* _About this task_: Set every record down verbatim and omit the pictures.

━━━━━ Given information

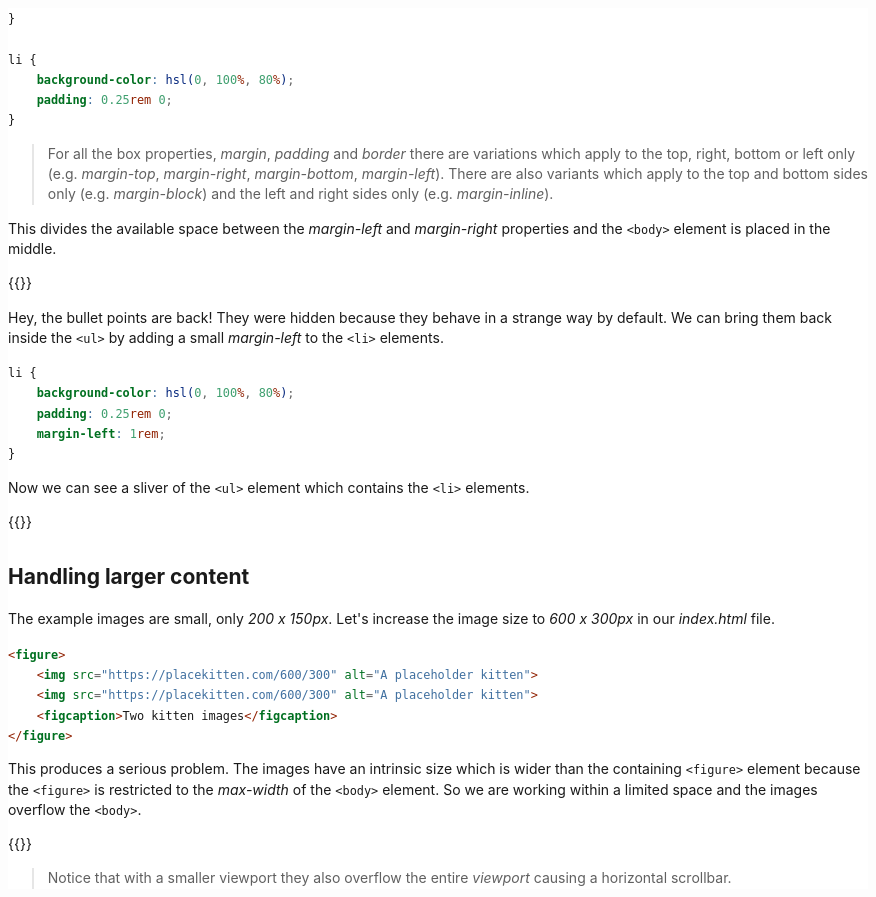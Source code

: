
 ```css
}

li {
    background-color: hsl(0, 100%, 80%);
    padding: 0.25rem 0;
}
```

> For all the box properties, *margin*, *padding* and *border* there are variations which apply to the top, right, bottom or left only (e.g. *margin-top*, *margin-right*, *margin-bottom*, *margin-left*).
> There are also variants which apply to the top and bottom sides only (e.g. *margin-block*) and the left and right sides only (e.g. *margin-inline*).

This divides the available space between the *margin-left* and *margin-right* properties and the `<body>` element is placed in the middle.

{{<iframe src="examples/step-09a" width="800" height="1050">}}{{</iframe>}}

Hey, the bullet points are back!
They were hidden because they behave in a strange way by default.
We can bring them back inside the `<ul>` by adding a small *margin-left* to the `<li>` elements.

```css {linenostart="23" hl_lines="4"}
li {
    background-color: hsl(0, 100%, 80%);
    padding: 0.25rem 0;
    margin-left: 1rem;
}
```

Now we can see a sliver of the `<ul>` element which contains the `<li>` elements.

{{<iframe src="examples/step-09b" width="800" height="1050">}}{{</iframe>}}

## Handling larger content

The example images are small, only *200 x 150px*.
Let's increase the image size to *600 x 300px* in our *index.html* file.

```html {linenostart="16" hl_lines="2-3"}
<figure>
    <img src="https://placekitten.com/600/300" alt="A placeholder kitten">
    <img src="https://placekitten.com/600/300" alt="A placeholder kitten">
    <figcaption>Two kitten images</figcaption>
</figure>
```
This produces a serious problem.
The images have an intrinsic size which is wider than the containing `<figure>` element because the `<figure>` is restricted to the *max-width* of the `<body>` element.
So we are working within a limited space and the images overflow the `<body>`.

{{<iframe src="examples/step-10" width="600" height="1500">}}{{</iframe>}}

> Notice that with a smaller viewport they also overflow the entire *viewport* causing a horizontal scrollbar.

━━━━━━━━━━

* _Problem solution_:
Source code

:
 ```css
}

li {
    background-color: hsl(0, 100%, 80%);
    padding: 0.25rem 0;
}
```

> For all the box properties, *margin*, *padding* and *border* there are variations which apply to the top, right, bottom or left only (e.g. *margin-top*, *margin-right*, *margin-bottom*, *margin-left*).
> There are also variants which apply to the top and bottom sides only (e.g. *margin-block*) and the left and right sides only (e.g. *margin-inline*).

This divides the available space between the *margin-left* and *margin-right* properties and the `<body>` element is placed in the middle.

{{<iframe src="examples/step-09a" width="800" height="1050">}}{{</iframe>}}

Hey, the bullet points are back!
They were hidden because they behave in a strange way by default.
We can bring them back inside the `<ul>` by adding a small *margin-left* to the `<li>` elements.

```css {linenostart="23" hl_lines="4"}
li {
    background-color: hsl(0, 100%, 80%);
    padding: 0.25rem 0;
    margin-left: 1rem;
}
```

Now we can see a sliver of the `<ul>` element which contains the `<li>` elements.

{{<iframe src="examples/step-09b" width="800" height="1050">}}{{</iframe>}}

## Handling larger content

The example images are small, only *200 x 150px*.
Let's increase the image size to *600 x 300px* in our *index.html* file.

```html {linenostart="16" hl_lines="2-3"}
<figure>
    <img src="https://placekitten.com/600/300" alt="A placeholder kitten">
    <img src="https://placekitten.com/600/300" alt="A placeholder kitten">
    <figcaption>Two kitten images</figcaption>
</figure>
```
This produces a serious problem.
The images have an intrinsic size which is wider than the containing `<figure>` element because the `<figure>` is restricted to the *max-width* of the `<body>` element.
So we are working within a limited space and the images overflow the `<body>`.

{{<iframe src="examples/step-10" width="600" height="1500">}}{{</iframe>}}

> Notice that with a smaller viewport they also overflow the entire *viewport* causing a horizontal scrollbar.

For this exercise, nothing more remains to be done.